Wearing the wrong shoes on Trek can lead to foot pain and blisters. Ouch!
🎵 Ride ‘em In 🎵 Your shoes need to be comfy and well broken-in! Choose a sturdy pair of tennis or trail running shoes with a thicker sole and good arch support. Aim for a half or full size larger than your normal shoe size, to provide extra space for your feet to expand (which happens during prolonged hiking and when wearing thicker socks).
🎵 Cut ‘em Out 🎵: You don’t want to show up to Trek with brand new sneakers! Ditch the shiny new kicks; old is gold! Hiking boots are not recommended as they are often heavy, inflexible, and likely to rub and cause blisters. Avoid shoes with mesh around the front toe area, to prevent dirt and water from entering your shoes.

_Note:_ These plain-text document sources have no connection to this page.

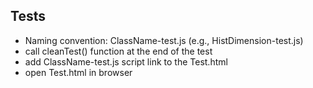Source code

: Tests
------

* Naming convention: ClassName-test.js (e.g., HistDimension-test.js)
* call cleanTest() function at the end of the test 
* add ClassName-test.js script link to the Test.html
* open Test.html in browser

Trek Socks: Layer Up, Partner!
🎵 Ride ‘em In 🎵: Pair a thin, moisture-wicking synthetic liner sock (like polypropylene or nylon) with a thicker, outer sock made of Merino wool (or wool & nylon blends)! The inner liner wicks sweat away from your skin; the outer sock handles the moisture, keeping your feet dry. The two-layer system creates a buffer, allowing your feet and shoes to move independently, which reduces friction that causes blisters. Moisture-wicking socks not only help prevent blisters, but also ingrown toenails, heel bursitis, bruising, and fungal infections.
🎵 Cut ‘em Out 🎵: Avoid cotton socks! Cotton socks absorb moisture and do not allow for evaporation of moisture. Once cotton socks are wet they lose their shape and elasticity. This increases friction and rubbing and irritates the skin, contributing to blister formation.)